_DATASET RECORDS_
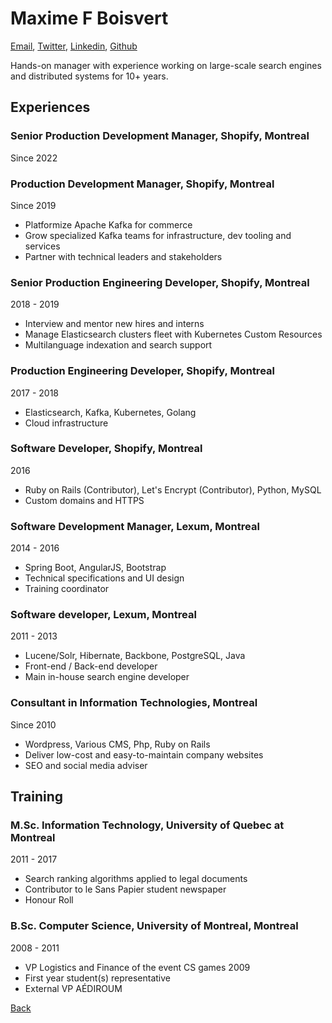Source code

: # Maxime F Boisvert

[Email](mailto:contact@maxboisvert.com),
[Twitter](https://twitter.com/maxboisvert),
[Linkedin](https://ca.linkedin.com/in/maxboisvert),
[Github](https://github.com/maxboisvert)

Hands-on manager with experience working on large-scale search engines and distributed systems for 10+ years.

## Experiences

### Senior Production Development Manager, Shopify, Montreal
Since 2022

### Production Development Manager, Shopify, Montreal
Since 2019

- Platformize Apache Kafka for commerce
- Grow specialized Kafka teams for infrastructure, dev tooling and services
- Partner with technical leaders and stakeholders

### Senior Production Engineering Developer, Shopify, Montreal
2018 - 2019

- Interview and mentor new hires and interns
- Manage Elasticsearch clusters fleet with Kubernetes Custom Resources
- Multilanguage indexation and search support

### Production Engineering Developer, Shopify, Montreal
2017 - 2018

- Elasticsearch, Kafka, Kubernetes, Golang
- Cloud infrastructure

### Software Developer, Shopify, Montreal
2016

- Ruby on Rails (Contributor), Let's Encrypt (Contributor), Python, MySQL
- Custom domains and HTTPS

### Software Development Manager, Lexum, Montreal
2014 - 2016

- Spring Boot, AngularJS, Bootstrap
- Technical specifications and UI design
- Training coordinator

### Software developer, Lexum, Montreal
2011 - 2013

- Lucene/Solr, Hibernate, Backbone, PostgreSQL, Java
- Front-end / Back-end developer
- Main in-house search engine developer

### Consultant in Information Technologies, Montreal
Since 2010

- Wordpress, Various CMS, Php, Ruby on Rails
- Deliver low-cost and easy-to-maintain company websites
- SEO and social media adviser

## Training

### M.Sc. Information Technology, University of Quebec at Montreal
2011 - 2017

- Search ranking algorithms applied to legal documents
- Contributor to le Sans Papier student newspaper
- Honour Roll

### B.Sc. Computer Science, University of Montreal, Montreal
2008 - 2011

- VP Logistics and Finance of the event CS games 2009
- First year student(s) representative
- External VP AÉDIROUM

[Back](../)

_EXERCISE INSTRUCTIONS_
Could you find every line in the records above that has the string "Software" and copy it?

_RESPONSE TO THE EXERCISE_
### Software Developer, Shopify, Montreal
### Software Development Manager, Lexum, Montreal
### Software developer, Lexum, Montreal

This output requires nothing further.